What you need to do:
All of the data that follows should be retyped exactly, please, except the pictures.

Record excerpts:
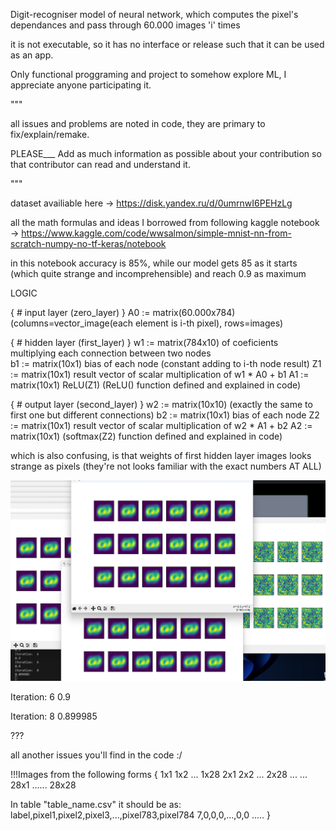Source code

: Digit-recogniser 
model of neural network, which computes the pixel's dependances
and pass through 60.000 images 'i' times

it is not executable, so it has no interface or release such that 
it can be used as an app.

Only functional proggraming and project to somehow explore ML,
I appreciate anyone participating it.

"""

all issues and problems are noted in code, they are primary 
to fix/explain/remake.

PLEASE___
Add as much information as possible about your contribution
so that contributor can read and understand it.

"""

dataset availiable here -> 
https://disk.yandex.ru/d/0umrnwI6PEHzLg

all the math formulas and ideas I borrowed from following kaggle notebook -> 
https://www.kaggle.com/code/wwsalmon/simple-mnist-nn-from-scratch-numpy-no-tf-keras/notebook

in this notebook accuracy is 85%, while our model
gets 85 as it starts (which quite strange and incomprehensible) and reach 0.9 as maximum

LOGIC

 
{
    # input layer (zero_layer)
} 
    A0 := matrix(60.000x784) 
    (columns=vector_image(each element is i-th pixel), rows=images)

{
    # hidden layer (first_layer)
}
    w1 := matrix(784x10) of coeficients multiplying each connection between two nodes  
    b1 := matrix(10x1) bias of each node (constant adding to i-th node result)
    Z1 := matrix(10x1) result vector of scalar multiplication of w1 * A0 + b1
    A1 := matrix(10x1) ReLU(Z1) (ReLU() function defined and explained in code)

{
    # output layer (second_layer)
}
    w2 := matrix(10x10) (exactly the same to first one but different connections)
    b2 := matrix(10x1) bias of each node 
    Z2 := matrix(10x1) result vector of scalar multiplication of w2 * A1 + b2
    A2 := matrix(10x1) (softmax(Z2) function defined and explained in code)




which is also confusing, is that weights of first hidden layer images 
looks strange as pixels (they're not looks familiar with the exact numbers AT ALL)

![Alt text](image.png)


Iteration:  6
0.9  

Iteration:  8
0.899985

???


all another issues you'll find in the code :/

!!!Images from the following forms
{
1x1 1x2 ... 1x28
2x1 2x2 ... 2x28
...         ...
28x1 ...... 28x28

In table "table_name.csv" it should be as:
label,pixel1,pixel2,pixel3,...,pixel783,pixel784
7,0,0,0,...,0,0
.....
}
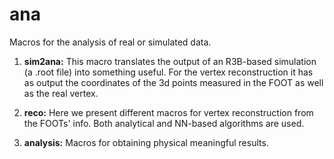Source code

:# ana 

Macros for the analysis of real or simulated data.

1. **sim2ana:** This macro translates the output of an R3B-based simulation (a .root file) into something useful. For the vertex reconstruction it has as output the coordinates of the 3d points measured in the FOOT as well as the real vertex. 

2. **reco:** Here we present different macros for vertex reconstruction from the FOOTs' info. Both analytical and NN-based algorithms are used. 

3. **analysis:** Macros for obtaining physical meaningful results.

Finished exercise:
Source code

: Digit-recogniser 
model of neural network, which computes the pixel's dependances
and pass through 60.000 images 'i' times

it is not executable, so it has no interface or release such that 
it can be used as an app.

Only functional proggraming and project to somehow explore ML,
I appreciate anyone participating it.

"""

all issues and problems are noted in code, they are primary 
to fix/explain/remake.

PLEASE___
Add as much information as possible about your contribution
so that contributor can read and understand it.

"""

dataset availiable here -> 
https://disk.yandex.ru/d/0umrnwI6PEHzLg

all the math formulas and ideas I borrowed from following kaggle notebook -> 
https://www.kaggle.com/code/wwsalmon/simple-mnist-nn-from-scratch-numpy-no-tf-keras/notebook

in this notebook accuracy is 85%, while our model
gets 85 as it starts (which quite strange and incomprehensible) and reach 0.9 as maximum

LOGIC

 
{
    # input layer (zero_layer)
} 
    A0 := matrix(60.000x784) 
    (columns=vector_image(each element is i-th pixel), rows=images)

{
    # hidden layer (first_layer)
}
    w1 := matrix(784x10) of coeficients multiplying each connection between two nodes  
    b1 := matrix(10x1) bias of each node (constant adding to i-th node result)
    Z1 := matrix(10x1) result vector of scalar multiplication of w1 * A0 + b1
    A1 := matrix(10x1) ReLU(Z1) (ReLU() function defined and explained in code)

{
    # output layer (second_layer)
}
    w2 := matrix(10x10) (exactly the same to first one but different connections)
    b2 := matrix(10x1) bias of each node 
    Z2 := matrix(10x1) result vector of scalar multiplication of w2 * A1 + b2
    A2 := matrix(10x1) (softmax(Z2) function defined and explained in code)




which is also confusing, is that weights of first hidden layer images 
looks strange as pixels (they're not looks familiar with the exact numbers AT ALL)

![Alt text](image.png)


Iteration:  6
0.9  

Iteration:  8
0.899985

???


all another issues you'll find in the code :/

!!!Images from the following forms
{
1x1 1x2 ... 1x28
2x1 2x2 ... 2x28
...         ...
28x1 ...... 28x28

In table "table_name.csv" it should be as:
label,pixel1,pixel2,pixel3,...,pixel783,pixel784
7,0,0,0,...,0,0
.....
}
Source code

:# ana 

Macros for the analysis of real or simulated data.

1. **sim2ana:** This macro translates the output of an R3B-based simulation (a .root file) into something useful. For the vertex reconstruction it has as output the coordinates of the 3d points measured in the FOOT as well as the real vertex. 

2. **reco:** Here we present different macros for vertex reconstruction from the FOOTs' info. Both analytical and NN-based algorithms are used. 

3. **analysis:** Macros for obtaining physical meaningful results.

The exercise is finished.